Foram reunidas provas que o MP considera suficientemente fortes para levar a julgamento estas quase nove dezenas de arguidos. Nos últimos anos, concluíram os investigadores, usaram a violência e ameaças para impor, pelo medo, o seu domínio, entre as organizações de motards e na segurança da noite.

O seu financiamento era, alegadamente, resultante do tráfico de droga, bem como de casos de extorsão.

Há várias nacionalidades entre os acusados: alemã, sueca, inglesa, holandesa e romena.

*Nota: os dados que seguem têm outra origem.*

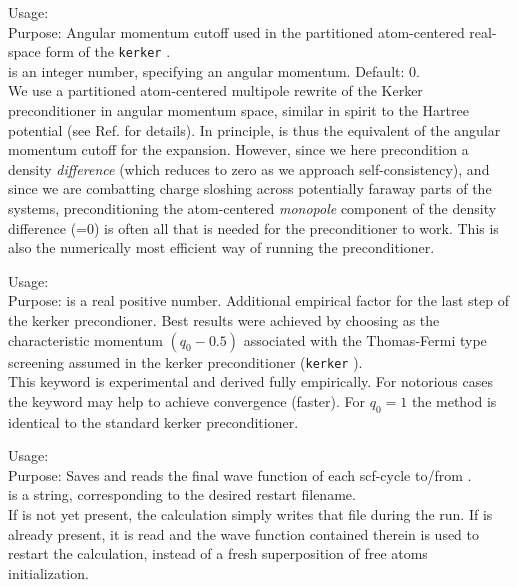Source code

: {
  \noindent
  Usage:   \\[1.0ex]
  Purpose: Angular momentum cutoff used in the partitioned
    atom-centered real-space form of the \texttt{kerker}
    . \\[1.0ex]
   is an integer number, specifying an angular
    momentum. Default: 0. \\
}
We use a partitioned atom-centered multipole rewrite of the Kerker
preconditioner in angular momentum space, similar in spirit to the
Hartree potential (see Ref. \cite{Blum08} for details). In principle,
 is thus the equivalent of the
 angular momentum cutoff for the expansion.
However, since
we here precondition a density \emph{difference} (which reduces to
zero as we approach self-consistency), and since we are combatting
charge sloshing across potentially faraway parts of the systems,
preconditioning the atom-centered \emph{monopole} component of the
density difference (=0) is often all that is needed
for the preconditioner to work. This is also the numerically most
efficient way of running the preconditioner.

{
  \noindent
  Usage:   \\[1.0ex]
  Purpose:  is a real
        positive number. Additional empirical factor for the last 
        step of the kerker precondioner. Best results were achieved by 
        choosing  as the characteristic momentum $(q_0-0.5)$
        associated with the Thomas-Fermi type screening assumed in the
        kerker preconditioner (\texttt{kerker}
    ). \\[1.0ex]
}
This keyword is experimental and derived fully empirically. For notorious cases 
the keyword may help to achieve convergence (faster). For $q_0=1$ the method is 
identical to the standard kerker preconditioner.

{
  \noindent
  Usage:   \\[1.0ex]
  Purpose: Saves and reads the final wave function of each scf-cycle
    to/from .\\[1.0ex]
   is a string, corresponding to the desired restart filename. \\
}
If  is not yet present, the calculation simply writes
that file during the run. If  is already present, it is
read and the wave function contained therein is used to restart the
calculation, instead of a fresh superposition of free atoms
initialization. 


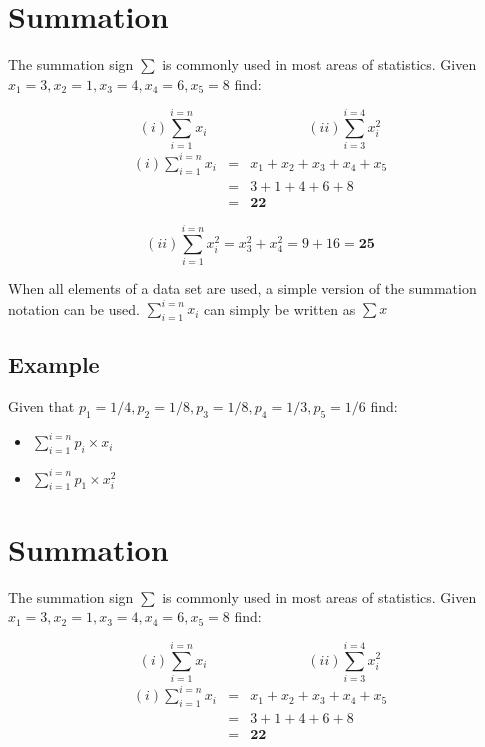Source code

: \documentclass[]{report}
\begin{document}
{\section{Summation}
The summation sign $\sum$ is commonly used in most areas of statistics.
Given $x_1 = 3, x_2= 1, x_3 = 4, x_4 = 6, x_5= 8 $ find:

\[
(i) \displaystyle\sum_{i=1}^{i=n} x_{i}  \hspace{3cm}
(ii) \displaystyle\sum_{i=3}^{i=4} x_{i}^2
\]
\begin{eqnarray*}(i) \displaystyle\sum_{i=1}^{i=n} x_{i} &=& x_1 + x_2 +  x_3 +  x_4 + x_5 \\  &=& 3 +1 +4 +6 + 8 \\ &=& \textbf{22} \end{eqnarray*}

\[ (ii) \displaystyle\sum_{i=1}^{i=n} x_{i}^2 = x_3^2 + x_4^2  = 9 + 16 = \textbf{25} \]

\noindent When all elements of a data set are used, a simple version of the summation notation can be used.
$\displaystyle\sum_{i=1}^{i=n} x_{i}$  can simply be written as $\sum x$


\subsection*{Example}
Given that $p_1= 1/4, p_2= 1/8, p_3= 1/8,p_4= 1/3, p_5 = 1/6$ find:

\begin{itemize}
	\item $\displaystyle\sum_{i=1}^{i=n} p_{i} \times x_{i}$
	\item $\displaystyle\sum_{i=1}^{i=n} p_{1} \times x_{i}^2$
\end{itemize}








\section{Summation}
The summation sign $\sum$ is commonly used in most areas of statistics.
Given $x_1 = 3, x_2= 1, x_3 = 4, x_4 = 6, x_5= 8 $ find:

\[
(i) \displaystyle\sum_{i=1}^{i=n} x_{i}  \hspace{3cm}
(ii) \displaystyle\sum_{i=3}^{i=4} x_{i}^2
\]
\begin{eqnarray*}(i) \displaystyle\sum_{i=1}^{i=n} x_{i} &=& x_1 + x_2 +  x_3 +  x_4 + x_5 \\  &=& 3 +1 +4 +6 + 8 \\ &=& \textbf{22} \end{eqnarray*}

}
\end{document}
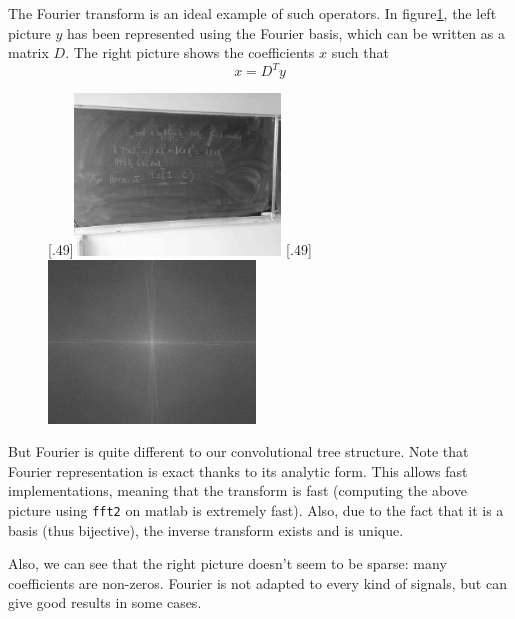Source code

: The Fourier transform is an ideal example of such operators. In figure\ref{exple_fourier}, the left picture $y$ has been represented using the Fourier basis, which can be written as a matrix $D$. The right picture shows the coefficients $x$ such that
$$x = D^Ty$$
\begin{figure}  \label{exple_fourier}
%
  [.49\linewidth]{\includegraphics[width=0.49\textwidth]{figures/exple_fourier_spacial.jpg}}
  [.49\linewidth]{\includegraphics[width=0.49\textwidth]{figures/exple_fourier_frequen.jpg}}
\end{figure}
But Fourier is quite different to our convolutional tree structure. Note that Fourier representation is exact thanks to its analytic form. This allows fast implementations, meaning that the transform is fast (computing the above picture using \texttt{fft2} on matlab is extremely fast). Also, due to the fact that it is a basis (thus bijective), the inverse transform exists and is unique. %

Also, we can see that the right picture doesn't seem to be sparse: many coefficients are non-zeros. Fourier is not adapted to every kind of signals, but can give good results in some cases.

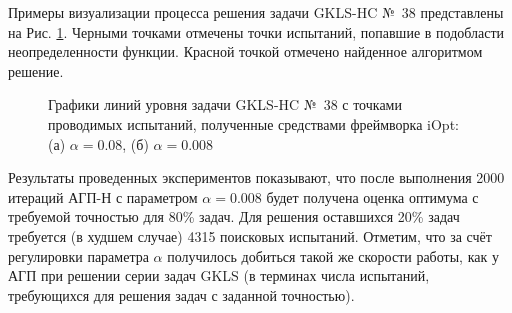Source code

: \documentclass[a4paper,12pt,russian]{article}
\begin{document}

Примеры визуализации процесса решения задачи GKLS-HC №~38 представлены на Рис. \ref{iOpt_result}. Черными точками отмечены точки испытаний, попавшие в подобласти неопределенности функции. Красной точкой отмечено найденное алгоритмом решение.

\begin{figure}[h!]
	\caption{Графики линий уровня задачи GKLS-HC №~38 с точками проводимых испытаний, полученные средствами фреймворка iOpt: (а) $\alpha = 0.08$, (б) $\alpha = 0.008$ }
	\label{iOpt_result}
\end{figure}

Результаты проведенных экспериментов показывают, что после выполнения 2000 итераций АГП-Н с параметром $\alpha = 0.008$ будет получена оценка оптимума с требуемой точностью для 80\% задач. Для решения оставшихся 20\% задач требуется (в худшем случае) 4315 поисковых испытаний. Отметим, что за счёт регулировки параметра $\alpha$ получилось добиться такой же скорости работы, как у  АГП при решении серии задач GKLS (в терминах числа испытаний, требующихся для решения задач с заданной точностью).
\end{document}
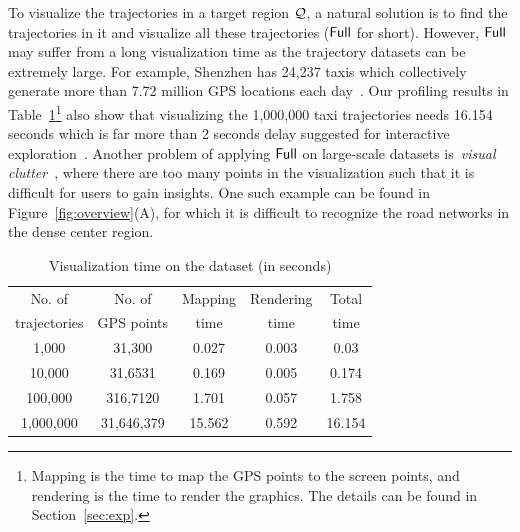  To visualize the trajectories in a target region $\mathcal{Q}$, a natural solution is to find the trajectories in it and visualize all these trajectories ($\mathsf{Full}$ for short). However, $\mathsf{Full}$ may suffer from a long visualization time as the trajectory datasets can be extremely large. For example, Shenzhen has 24,237 taxis which collectively generate more than 7.72 million GPS locations each day~\cite{sz}. Our profiling results in Table~\ref{tab:gpu}\footnote{Mapping is the time to map the GPS points to the screen points, and rendering is the time to render the graphics. The details can be found in Section~\ref{sec:exp}.} also show that visualizing the 1,000,000 taxi trajectories needs 16.154 seconds which is far more than 2 seconds delay suggested for interactive exploration~\cite{shneiderman1984response}.
Another problem of applying $\mathsf{Full}$ on large-scale datasets is~\textit{visual clutter}~\cite{kwon2017sampling}, where there are too many points in the visualization such that it is difficult for users to gain insights. One such example can be found in Figure~\ref{fig:overview}(A), for which it is difficult to recognize the road networks in the dense center region.   


\begin{table}
	\centering
	\small
	\caption{Visualization time on the \pt{} dataset (in seconds)}
	\vspace{-2mm}
	\trim
	\begin{tabular}{|c|c|c|c|c|} \hline
		No. of  & No. of & Mapping & Rendering & Total \\
		trajectories &  GPS points & time & time & time \\ \hline
		1,000& 31,300 & 0.027 & 0.003 & 0.03 \\ \hline
		10,000& 31,6531 & 0.169 & 0.005 & 0.174\\ \hline
		100,000& 316,7120 & 1.701 & 0.057 & 1.758 \\ \hline
		1,000,000& 31,646,379 & 15.562 & 0.592 & 16.154 \\ \hline
	\end{tabular}	\label{tab:gpu}
	\trim \trim 
\end{table}

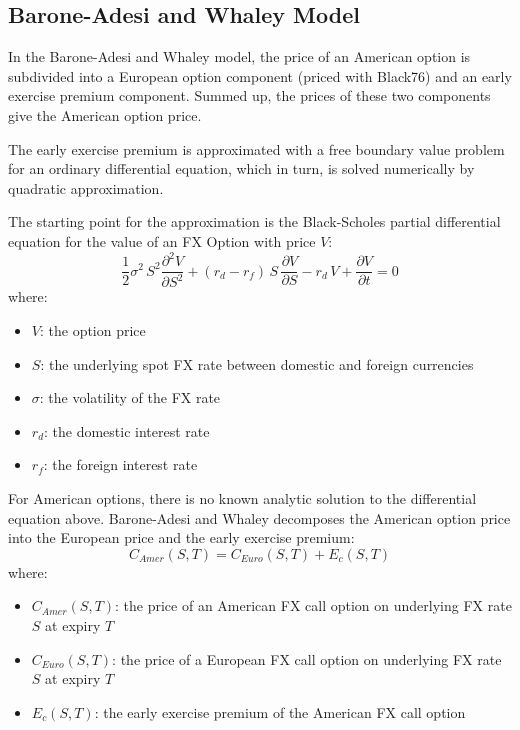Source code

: \subsection{Barone-Adesi and Whaley Model}
\label{models:barone-adesi}

In the Barone-Adesi and Whaley model, the price of an American option is subdivided
into a European option component (priced with Black76) and an early exercise premium
component. Summed up, the prices of these two components give the American option price.

The early exercise premium is approximated with a free boundary value problem for an
ordinary differential equation, which in turn, is solved numerically by quadratic
approximation.

The starting point for the approximation is the Black-Scholes partial differential
equation for the value of an FX Option with price $V$:
$$
\frac{1}{2} \sigma^2\, S^2 \frac{\partial^2 V}{\partial S^2} +
(r_d -r_f)\, S\, \frac{\partial V}{\partial S} - r_d\, V
+\frac{\partial V}{\partial t} = 0
$$
where:
\begin{itemize}
\item $V$: the option price
\item $S$: the underlying spot FX rate between domestic and foreign currencies
\item $\sigma$: the volatility of the FX rate
\item $r_d$: the domestic interest rate
\item $r_f$: the foreign interest rate
\end{itemize}

For American options, there is no known analytic solution to the differential equation
above. Barone-Adesi and Whaley decomposes the American option price into the European
price and the early exercise premium:
$$
C_{Amer} (S,T)= C_{Euro} (S,T) + E_c (S,T)
$$
where:
\begin{itemize}
\item $C_{Amer} (S,T)$: the price of an American FX call option on underlying FX
rate $S$ at expiry $T$
\item $C_{Euro} (S,T)$: the price of a European FX call option on underlying FX
rate $S$ at expiry $T$
\item $E_c (S,T)$: the early exercise premium of the American FX call option
\end{itemize}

Em comunicado, a Procuradoria-Geral da República elenca todos os crimes que sustentam a acusação: associação criminosa, homicídio qualificado, na forma tentada, ofensa à integridade física qualificada, extorsão qualificada, dano qualificado com violência, roubo, tráfico de estupefacientes, detenção de armas e munições proibidas, bem como consumo de estupefacientes.

A PJ reconheceu que esta investigação e as dezenas de detenções tinham sido "uma machadada na organização do grupo", que estava a ser monitorizado há 17 anos, desde que se instalou em Portugal. Quando a diretora da Unidade Nacional de Contraterrorismo (UNCT) da PJ, Manuela Santos, fez estas declarações, em julho de 2018, em conferência de imprensa, tinham acabado de ser presos 56 membros dos Anjos do Inferno.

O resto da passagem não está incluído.